For future generations, DIY mentoring is likely to become a more successful way to engage in mentoring relationships. DIY mentoring places the responsibility on the mentee to choose a mentor after informally meeting several “candidates.” This enhances the probability that the mentee and mentor “click.”
Dr. Ronco has consulted for hundreds of companies across a variety of industries which are concerned with mentoring. Over the years, he has consistently found that potential mentors (PoM’s) are happy to take the necessary time to meet with mentees. However, many of these PoM’s are unsure of what it means to be a mentor and don’t know the necessary steps to develop an effective mentoring relationship. According to Dr. Ronco, “they wonder what the most relevant topics for discussion are; they don’t know what the expectations are for the relationship.”

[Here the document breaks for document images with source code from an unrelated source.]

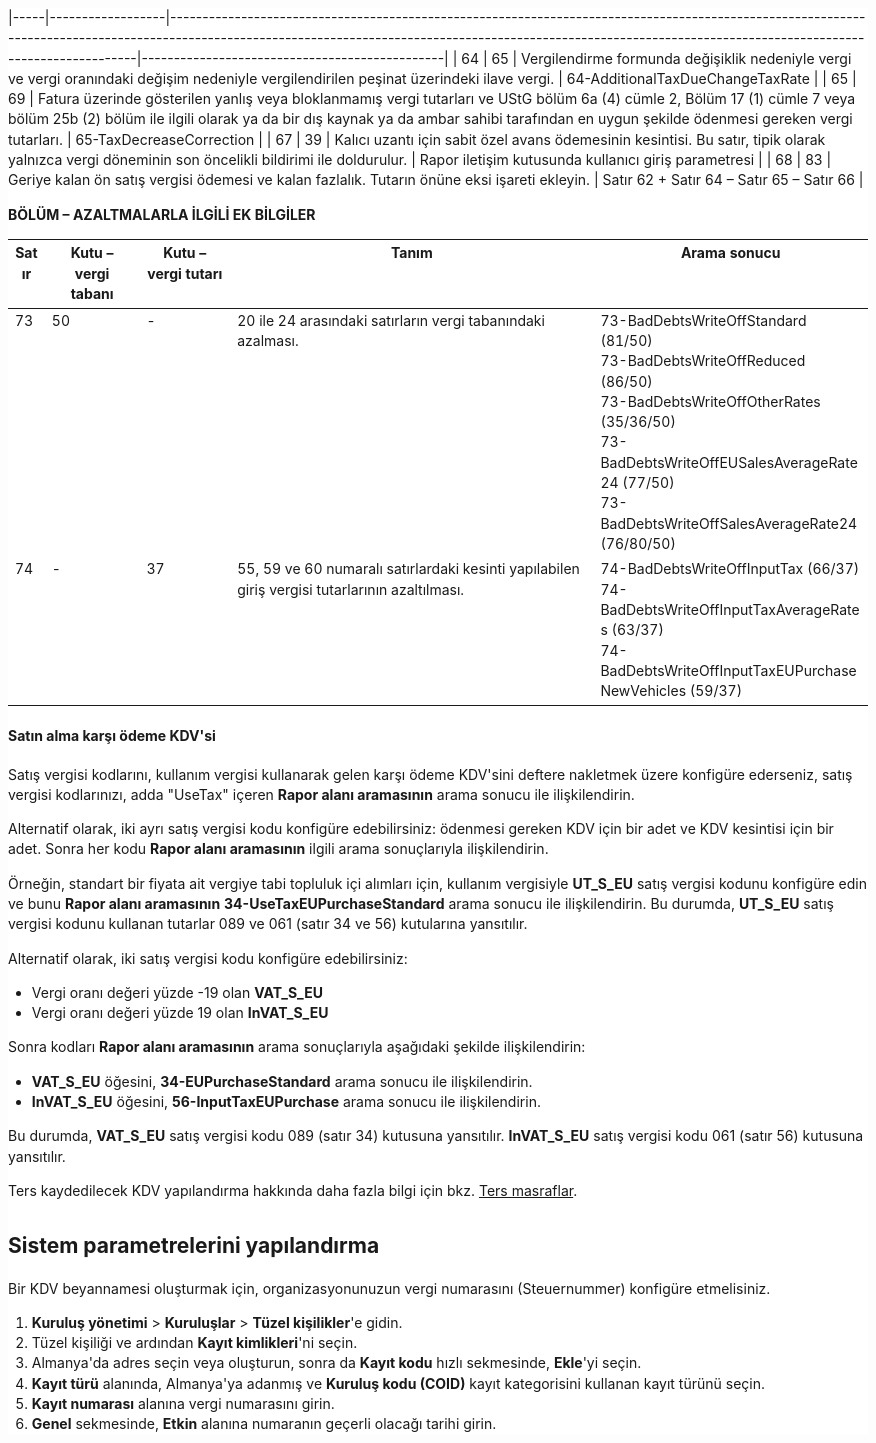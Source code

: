 |-----|------------------|---------------------------------------------------------------------------------------------------------------------------------------------------------------------------------------------------------------------------------------------------------------------|-----------------------------------------------|
| 64  | 65               | Vergilendirme formunda değişiklik nedeniyle vergi ve vergi oranındaki değişim nedeniyle vergilendirilen peşinat üzerindeki ilave vergi.                                                                                                                                        | 64-AdditionalTaxDueChangeTaxRate              |
| 65  | 69               | Fatura üzerinde gösterilen yanlış veya bloklanmamış vergi tutarları ve UStG bölüm 6a (4) cümle 2, Bölüm 17 (1) cümle 7 veya bölüm 25b (2) bölüm ile ilgili olarak ya da bir dış kaynak ya da ambar sahibi tarafından en uygun şekilde ödenmesi gereken vergi tutarları. | 65-TaxDecreaseCorrection                      |
| 67  | 39               | Kalıcı uzantı için sabit özel avans ödemesinin kesintisi. Bu satır, tipik olarak yalnızca vergi döneminin son öncelikli bildirimi ile doldurulur.                                                                                                  | Rapor iletişim kutusunda kullanıcı giriş parametresi |
| 68  | 83               | Geriye kalan ön satış vergisi ödemesi ve kalan fazlalık. Tutarın önüne eksi işareti ekleyin.                                                                                                                                                          | Satır 62 + Satır 64 – Satır 65 – Satır 66             |

**BÖLÜM – AZALTMALARLA İLGİLİ EK BİLGİLER**

| Satır | Kutu – vergi tabanı | Kutu – vergi tutarı | Tanım                                                            | Arama sonucu                                                                                                                                                                                                    |
|-----|----------------|------------------|------------------------------------------------------------------------|------------------------------------------------------------------------------------------------------------------------------------------------------------------------------------------------------------------|
| 73  | 50             | \-               | 20 ile 24 arasındaki satırların vergi tabanındaki azalması.                      | 73-BadDebtsWriteOffStandard (81/50)</br>73-BadDebtsWriteOffReduced (86/50)</br>73-BadDebtsWriteOffOtherRates (35/36/50)</br>73-BadDebtsWriteOffEUSalesAverageRate24 (77/50)</br>73-BadDebtsWriteOffSalesAverageRate24 (76/80/50) |
| 74  | \-             | 37               | 55, 59 ve 60 numaralı satırlardaki kesinti yapılabilen giriş vergisi tutarlarının azaltılması. | 74-BadDebtsWriteOffInputTax (66/37)</br>74-BadDebtsWriteOffInputTaxAverageRates (63/37)</br>74-BadDebtsWriteOffInputTaxEUPurchaseNewVehicles (59/37)                                                                     |

#### <a name="purchase-reverse-charge-vat"></a>Satın alma karşı ödeme KDV'si

Satış vergisi kodlarını, kullanım vergisi kullanarak gelen karşı ödeme KDV'sini deftere nakletmek üzere konfigüre ederseniz, satış vergisi kodlarınızı, adda "UseTax" içeren **Rapor alanı aramasının** arama sonucu ile ilişkilendirin.

Alternatif olarak, iki ayrı satış vergisi kodu konfigüre edebilirsiniz: ödenmesi gereken KDV için bir adet ve KDV kesintisi için bir adet. Sonra her kodu **Rapor alanı aramasının** ilgili arama sonuçlarıyla ilişkilendirin.

Örneğin, standart bir fiyata ait vergiye tabi topluluk içi alımları için, kullanım vergisiyle **UT_S_EU** satış vergisi kodunu konfigüre edin ve bunu **Rapor alanı aramasının** **34-UseTaxEUPurchaseStandard** arama sonucu ile ilişkilendirin. Bu durumda, **UT_S_EU** satış vergisi kodunu kullanan tutarlar 089 ve 061 (satır 34 ve 56) kutularına yansıtılır.

Alternatif olarak, iki satış vergisi kodu konfigüre edebilirsiniz:

  - Vergi oranı değeri yüzde -19 olan **VAT_S_EU**
  - Vergi oranı değeri yüzde 19 olan **InVAT_S_EU**

Sonra kodları **Rapor alanı aramasının** arama sonuçlarıyla aşağıdaki şekilde ilişkilendirin:

  - **VAT_S_EU** öğesini, **34-EUPurchaseStandard** arama sonucu ile ilişkilendirin.
  - **InVAT_S_EU** öğesini, **56-InputTaxEUPurchase** arama sonucu ile ilişkilendirin.

Bu durumda, **VAT_S_EU** satış vergisi kodu 089 (satır 34) kutusuna yansıtılır. **InVAT_S_EU** satış vergisi kodu 061 (satır 56) kutusuna yansıtılır.

Ters kaydedilecek KDV yapılandırma hakkında daha fazla bilgi için bkz. [Ters masraflar](emea-reverse-charge.md).

## <a name="configure-system-parameters"></a>Sistem parametrelerini yapılandırma

Bir KDV beyannamesi oluşturmak için, organizasyonunuzun vergi numarasını (Steuernummer) konfigüre etmelisiniz.

1. **Kuruluş yönetimi** > **Kuruluşlar** > **Tüzel kişilikler**'e gidin.
2. Tüzel kişiliği ve ardından **Kayıt kimlikleri**'ni seçin.
3. Almanya'da adres seçin veya oluşturun, sonra da **Kayıt kodu** hızlı sekmesinde, **Ekle**'yi seçin.
4. **Kayıt türü** alanında, Almanya'ya adanmış ve **Kuruluş kodu (COID)** kayıt kategorisini kullanan kayıt türünü seçin.
5. **Kayıt numarası** alanına vergi numarasını girin.
6. **Genel** sekmesinde, **Etkin** alanına numaranın geçerli olacağı tarihi girin.
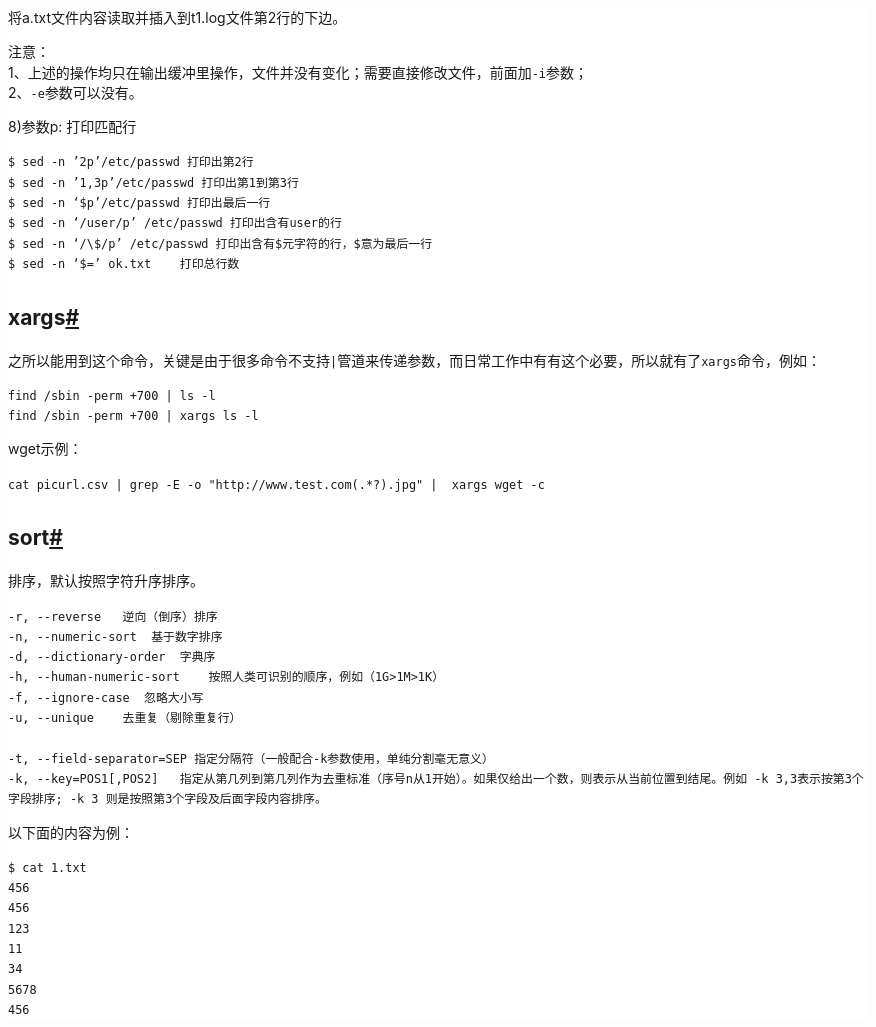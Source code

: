 将a.txt文件内容读取并插入到t1.log文件第2行的下边。

注意：  
1、上述的操作均只在输出缓冲里操作，文件并没有变化；需要直接修改文件，前面加`-i`参数；  
2、`-e`参数可以没有。

8)参数p: 打印匹配行

```null
$ sed -n ’2p’/etc/passwd 打印出第2行
$ sed -n ’1,3p’/etc/passwd 打印出第1到第3行
$ sed -n ‘$p’/etc/passwd 打印出最后一行
$ sed -n ‘/user/p’ /etc/passwd 打印出含有user的行
$ sed -n ‘/\$/p’ /etc/passwd 打印出含有$元字符的行，$意为最后一行
$ sed -n ‘$=’ ok.txt	打印总行数

```

xargs[#](#xargs)
----------------

之所以能用到这个命令，关键是由于很多命令不支持`|`管道来传递参数，而日常工作中有有这个必要，所以就有了`xargs`命令，例如：

```null
find /sbin -perm +700 | ls -l       
find /sbin -perm +700 | xargs ls -l   

```

wget示例：

```null
cat picurl.csv | grep -E -o "http://www.test.com(.*?).jpg" |  xargs wget -c

```

sort[#](#sort)
--------------

排序，默认按照字符升序排序。

```null
-r, --reverse   逆向（倒序）排序
-n, --numeric-sort  基于数字排序
-d, --dictionary-order  字典序
-h, --human-numeric-sort    按照人类可识别的顺序，例如（1G>1M>1K）
-f, --ignore-case  忽略大小写
-u, --unique    去重复（剔除重复行）

-t, --field-separator=SEP 指定分隔符（一般配合-k参数使用，单纯分割毫无意义）
-k, --key=POS1[,POS2]   指定从第几列到第几列作为去重标准（序号n从1开始）。如果仅给出一个数，则表示从当前位置到结尾。例如 -k 3,3表示按第3个字段排序; -k 3 则是按照第3个字段及后面字段内容排序。

```

以下面的内容为例：

```null
$ cat 1.txt
456
456
123
11
34
5678
456

```
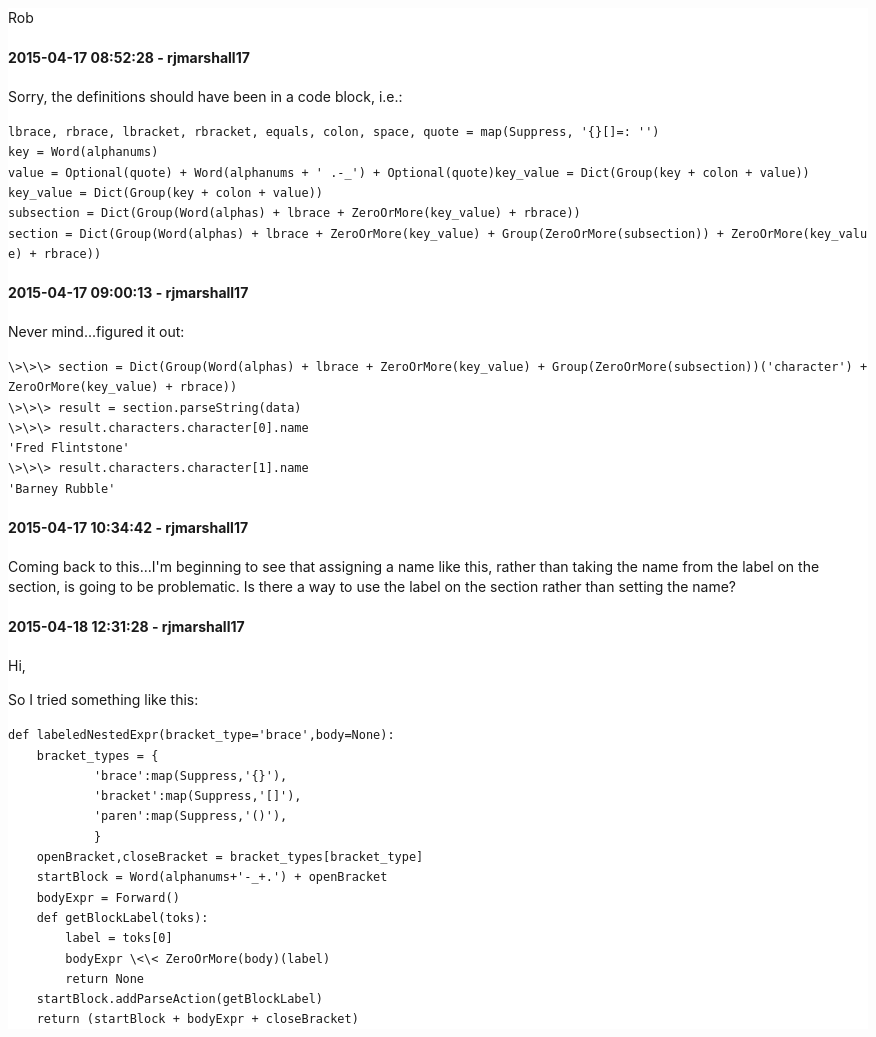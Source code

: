 Rob

#### 2015-04-17 08:52:28 - rjmarshall17
Sorry, the definitions should have been in a code block, i.e.:



    lbrace, rbrace, lbracket, rbracket, equals, colon, space, quote = map(Suppress, '{}[]=: '')
    key = Word(alphanums)
    value = Optional(quote) + Word(alphanums + ' .-_') + Optional(quote)key_value = Dict(Group(key + colon + value))
    key_value = Dict(Group(key + colon + value))
    subsection = Dict(Group(Word(alphas) + lbrace + ZeroOrMore(key_value) + rbrace))
    section = Dict(Group(Word(alphas) + lbrace + ZeroOrMore(key_value) + Group(ZeroOrMore(subsection)) + ZeroOrMore(key_value) + rbrace))


#### 2015-04-17 09:00:13 - rjmarshall17
Never mind...figured it out:



    \>\>\> section = Dict(Group(Word(alphas) + lbrace + ZeroOrMore(key_value) + Group(ZeroOrMore(subsection))('character') + ZeroOrMore(key_value) + rbrace))
    \>\>\> result = section.parseString(data)
    \>\>\> result.characters.character[0].name
    'Fred Flintstone'
    \>\>\> result.characters.character[1].name
    'Barney Rubble'


#### 2015-04-17 10:34:42 - rjmarshall17
Coming back to this...I'm beginning to see that assigning a name like this, rather than taking the name from the label on the section, is going to be problematic. Is there a way to use the label on the section rather than setting the name?
#### 2015-04-18 12:31:28 - rjmarshall17
Hi,

So I tried something like this:



    def labeledNestedExpr(bracket_type='brace',body=None):
        bracket_types = {
                'brace':map(Suppress,'{}'),
                'bracket':map(Suppress,'[]'),
                'paren':map(Suppress,'()'),
                }
        openBracket,closeBracket = bracket_types[bracket_type]
        startBlock = Word(alphanums+'-_+.') + openBracket
        bodyExpr = Forward()
        def getBlockLabel(toks):
            label = toks[0]
            bodyExpr \<\< ZeroOrMore(body)(label)
            return None
        startBlock.addParseAction(getBlockLabel)
        return (startBlock + bodyExpr + closeBracket)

Dr. Ronco recommends that the mentee approach a potential mentor and ask to have a mentoring discussion. This does not mean asking the PoM to officially “be their mentor” straight off the bat. Indeed, it is analogous to dating. One does not ask someone to “go steady” before the first date. In fact, many dates may go by before you explicitly define your relationship, or you may never explicitly define the relationship.
When approaching a PoM, it is helpful to provide an informal agenda so that both parties have a general idea about what will be discussed. Suggested topics include job performance, career development, job changes and critical skills. For the meeting location, it can be beneficial to get outside of the office for a more informal feel.
After the first meeting with a PoM, ask to set up a follow-up meeting in 4-6 weeks. (Dr. Ronco believes that 2 months is a bit on the long end in terms of building momentum and keeping the topics fresh in one’s mind.) As time goes on, both parties should track the process to make sure that expectations on both ends are met and to refine the process as appropriate for both the mentor and the mentee.
The mentoring relationships that are developed through this process can play a crucial role in one’s career. Receiving support from someone who cares about your development leads to better decision-making and even career opportunities. This is relevant not only for the mentee but also for the employer, as it leads to more engaged, successful young leaders. Lastly, the interactions and opportunities that come about from participating in mentoring relationships are usually enjoyable and fun!
Payette’s mentoring series has also included a panel discussion and a “speed mentoring” event to facilitate many new relationships within the firm.